= Beginning of Section =

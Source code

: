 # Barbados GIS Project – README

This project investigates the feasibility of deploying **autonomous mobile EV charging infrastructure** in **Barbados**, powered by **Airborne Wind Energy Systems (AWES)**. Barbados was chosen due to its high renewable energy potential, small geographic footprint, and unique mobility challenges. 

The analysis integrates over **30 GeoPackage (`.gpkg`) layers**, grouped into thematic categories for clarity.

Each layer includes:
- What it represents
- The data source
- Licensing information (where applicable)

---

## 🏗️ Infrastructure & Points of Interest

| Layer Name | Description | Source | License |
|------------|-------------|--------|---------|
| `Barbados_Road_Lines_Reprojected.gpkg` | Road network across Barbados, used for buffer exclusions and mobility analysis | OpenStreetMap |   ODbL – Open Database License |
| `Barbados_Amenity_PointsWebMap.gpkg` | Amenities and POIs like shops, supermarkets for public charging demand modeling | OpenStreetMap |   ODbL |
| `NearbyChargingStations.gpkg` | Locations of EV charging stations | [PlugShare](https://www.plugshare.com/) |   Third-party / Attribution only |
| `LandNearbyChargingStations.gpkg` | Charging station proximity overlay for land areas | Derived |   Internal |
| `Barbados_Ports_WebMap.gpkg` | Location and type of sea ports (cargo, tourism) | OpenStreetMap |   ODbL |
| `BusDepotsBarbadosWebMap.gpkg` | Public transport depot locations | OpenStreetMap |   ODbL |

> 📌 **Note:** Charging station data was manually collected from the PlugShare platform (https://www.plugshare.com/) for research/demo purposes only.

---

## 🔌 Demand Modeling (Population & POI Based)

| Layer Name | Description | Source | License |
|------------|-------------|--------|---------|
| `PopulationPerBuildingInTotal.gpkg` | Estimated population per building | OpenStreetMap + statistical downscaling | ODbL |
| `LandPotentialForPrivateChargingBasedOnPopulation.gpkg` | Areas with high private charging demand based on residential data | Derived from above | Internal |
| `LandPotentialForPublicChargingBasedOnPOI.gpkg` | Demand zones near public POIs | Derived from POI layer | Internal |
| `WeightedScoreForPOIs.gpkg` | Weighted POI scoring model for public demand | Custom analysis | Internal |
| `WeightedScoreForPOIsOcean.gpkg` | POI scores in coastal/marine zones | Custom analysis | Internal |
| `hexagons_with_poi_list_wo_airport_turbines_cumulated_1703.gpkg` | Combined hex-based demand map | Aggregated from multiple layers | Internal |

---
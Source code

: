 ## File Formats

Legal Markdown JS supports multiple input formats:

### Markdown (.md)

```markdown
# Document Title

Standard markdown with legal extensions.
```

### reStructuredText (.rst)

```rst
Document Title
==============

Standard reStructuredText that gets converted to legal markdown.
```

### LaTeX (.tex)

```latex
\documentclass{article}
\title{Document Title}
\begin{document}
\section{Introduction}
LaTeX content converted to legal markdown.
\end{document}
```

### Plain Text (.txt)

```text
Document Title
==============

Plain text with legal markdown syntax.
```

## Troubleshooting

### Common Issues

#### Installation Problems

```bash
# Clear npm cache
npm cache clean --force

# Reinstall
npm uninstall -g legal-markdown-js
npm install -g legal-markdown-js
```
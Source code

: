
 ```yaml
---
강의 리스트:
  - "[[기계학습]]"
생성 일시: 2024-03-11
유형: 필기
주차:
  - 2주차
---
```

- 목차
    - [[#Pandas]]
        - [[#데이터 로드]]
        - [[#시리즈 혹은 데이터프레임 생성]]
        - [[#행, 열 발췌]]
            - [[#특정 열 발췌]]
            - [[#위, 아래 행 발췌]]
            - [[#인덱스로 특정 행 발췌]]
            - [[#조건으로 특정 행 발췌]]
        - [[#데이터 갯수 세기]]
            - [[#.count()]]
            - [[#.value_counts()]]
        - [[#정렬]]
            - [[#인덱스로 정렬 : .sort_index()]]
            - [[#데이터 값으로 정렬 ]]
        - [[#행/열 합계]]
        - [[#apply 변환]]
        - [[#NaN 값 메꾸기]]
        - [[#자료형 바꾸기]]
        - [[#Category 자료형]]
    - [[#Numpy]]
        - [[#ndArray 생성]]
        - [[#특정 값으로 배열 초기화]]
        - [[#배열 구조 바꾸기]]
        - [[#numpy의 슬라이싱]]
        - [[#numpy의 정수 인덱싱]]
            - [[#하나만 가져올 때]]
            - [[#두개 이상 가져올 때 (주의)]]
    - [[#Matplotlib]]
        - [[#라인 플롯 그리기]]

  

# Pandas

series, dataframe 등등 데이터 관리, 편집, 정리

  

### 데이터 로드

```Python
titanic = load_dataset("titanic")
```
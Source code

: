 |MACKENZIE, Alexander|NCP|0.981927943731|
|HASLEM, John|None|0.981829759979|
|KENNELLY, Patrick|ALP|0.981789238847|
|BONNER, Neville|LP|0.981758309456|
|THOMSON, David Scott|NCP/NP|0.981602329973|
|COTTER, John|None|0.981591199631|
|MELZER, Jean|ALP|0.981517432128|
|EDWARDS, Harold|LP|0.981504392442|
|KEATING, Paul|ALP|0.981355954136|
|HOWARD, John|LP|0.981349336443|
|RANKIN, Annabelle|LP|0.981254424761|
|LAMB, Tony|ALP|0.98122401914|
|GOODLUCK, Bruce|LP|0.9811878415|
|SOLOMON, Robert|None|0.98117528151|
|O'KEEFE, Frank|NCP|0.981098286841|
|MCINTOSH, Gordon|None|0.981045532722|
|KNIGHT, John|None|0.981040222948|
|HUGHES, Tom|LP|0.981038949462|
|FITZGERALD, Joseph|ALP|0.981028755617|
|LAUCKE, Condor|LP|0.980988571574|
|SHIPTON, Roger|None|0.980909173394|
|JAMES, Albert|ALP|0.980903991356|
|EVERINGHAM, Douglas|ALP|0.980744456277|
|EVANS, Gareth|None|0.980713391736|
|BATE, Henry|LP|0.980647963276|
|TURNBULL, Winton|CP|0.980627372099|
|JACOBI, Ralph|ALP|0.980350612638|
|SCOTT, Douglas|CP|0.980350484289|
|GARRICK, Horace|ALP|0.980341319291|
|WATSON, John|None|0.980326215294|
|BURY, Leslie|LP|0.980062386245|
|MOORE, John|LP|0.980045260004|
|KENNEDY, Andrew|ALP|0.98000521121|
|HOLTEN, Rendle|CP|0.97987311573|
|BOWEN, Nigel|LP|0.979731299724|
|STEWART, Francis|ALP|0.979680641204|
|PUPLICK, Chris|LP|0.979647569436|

= End of Section =

■ WHAT IS EXPECTED: Count how many lines of the listing include "zones". Nothing but the number is wanted.

■ WORKED SOLUTION: 2